As a rule of thumb you ought to plan for 150 liters of water per person, per day—this includes water for bathing, washing, cleaning, light watering of a dozen or so pot plants, and drinking (with a filter system) but excludes water for gardens and terraces with lots of flora, and water for swimming pools and ponds.
Thus: if you are a couple living together, plan for around 300 liters of water use per day. Calculated on 180 days (six months) of dry weather, you’ll need a cistern (or cisterns) storing around 55,000 liters of water to get you through the dry season without the need to buy water from delivery trucks. A family of four will need double this amount.
Water for your garden during Mexico’s dry season
The dry season brings two key challenges to home owners who have gardens in homes without a mains water supply: the absence of rain requires you to use substantial quantities of water to keep your garden flora alive, and your water cisterns are not being replenished for daily water use around the home.
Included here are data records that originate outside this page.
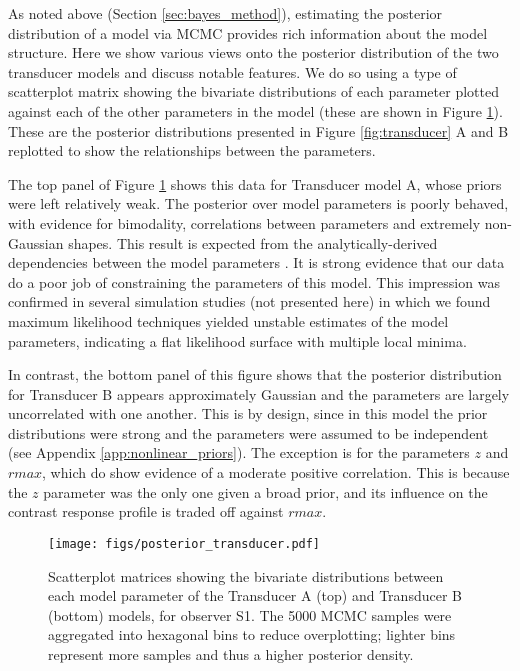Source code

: \documentclass[11pt,a4paper]{article}
\begin{document}
As noted above (Section \ref{sec:bayes_method}), estimating the posterior distribution of a model via MCMC provides rich information about the model structure.
Here we show various views onto the posterior distribution of the two transducer models and discuss notable features.
We do so using a type of scatterplot matrix showing the bivariate distributions of each parameter plotted against each of the other parameters in the model (these are shown in Figure \ref{fig:posterior_transducer}).
These are the posterior distributions presented in Figure \ref{fig:transducer} A and B replotted to show the relationships between the parameters.

The top panel of Figure \ref{fig:posterior_transducer} shows this data for Transducer model A, whose priors were left relatively weak.
The posterior over model parameters is poorly behaved, with evidence for bimodality, correlations between parameters and extremely non-Gaussian shapes.
This result is expected from the analytically-derived dependencies between the model parameters \citep{Yu2003,Haun2009}.
It is strong evidence that our data do a poor job of constraining the parameters of this model.
This impression was confirmed in several simulation studies (not presented here) in which we found maximum likelihood techniques yielded unstable estimates of the model parameters, indicating a flat likelihood surface with multiple local minima.

In contrast, the bottom panel of this figure shows that the posterior distribution for Transducer B appears approximately Gaussian and the parameters are largely uncorrelated with one another.
This is by design, since in this model the prior distributions were strong and the parameters were assumed to be independent (see Appendix \ref{app:nonlinear_priors}).
The exception is for the parameters $z$ and $rmax$, which do show evidence of a moderate positive correlation.
This is because the $z$ parameter was the only one given a broad prior, and its influence on the contrast response profile is traded off against $rmax$.


\begin{figure}[H]
\begin{center}
\texttt{[image: figs/posterior\_transducer.pdf]}
\end{center}
\caption{
Scatterplot matrices showing the bivariate distributions between each model parameter of the Transducer A (top) and Transducer B (bottom) models, for observer S1.
The 5000 MCMC samples were aggregated into hexagonal bins to reduce overplotting; lighter bins represent more samples and thus a higher posterior density.
}
\label{fig:posterior_transducer}
\end{figure}
\end{document}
Don’t underestimate the volume of water that you’ll need to maintain your home’s garden during the dry season.
There are many techniques to optimize the use of water in your garden during the dry season, and this article provides an excellent primer on the subject.
Water filtering for drinking
As we remarked in our article about drinking water in Mexico, most people buy bottled water, or filter water supplied to the property before they use it for drinking—whether it’s supplied by a mains feed system, water delivery trucks, or is collected from rainfall.
Water recycling on the property
The latest techniques used for water collection at residential homes also feature systems to recycle water within the property—channeling water that cannot be reused in the home into the garden to feed the flora, and channeling water than can be filtered and reused back into the property’s water cistern for reuse in the home itself.
The methods recycle a helpful percentage of every liter used, which reduces the amount of water cistern storage space required (cisterns can be expensive to build) and make efficient use of the rainwater that’s been collected.
Contact a water consultant in your local area, or talk to a local architect or plumber about options available for water recycling on your property.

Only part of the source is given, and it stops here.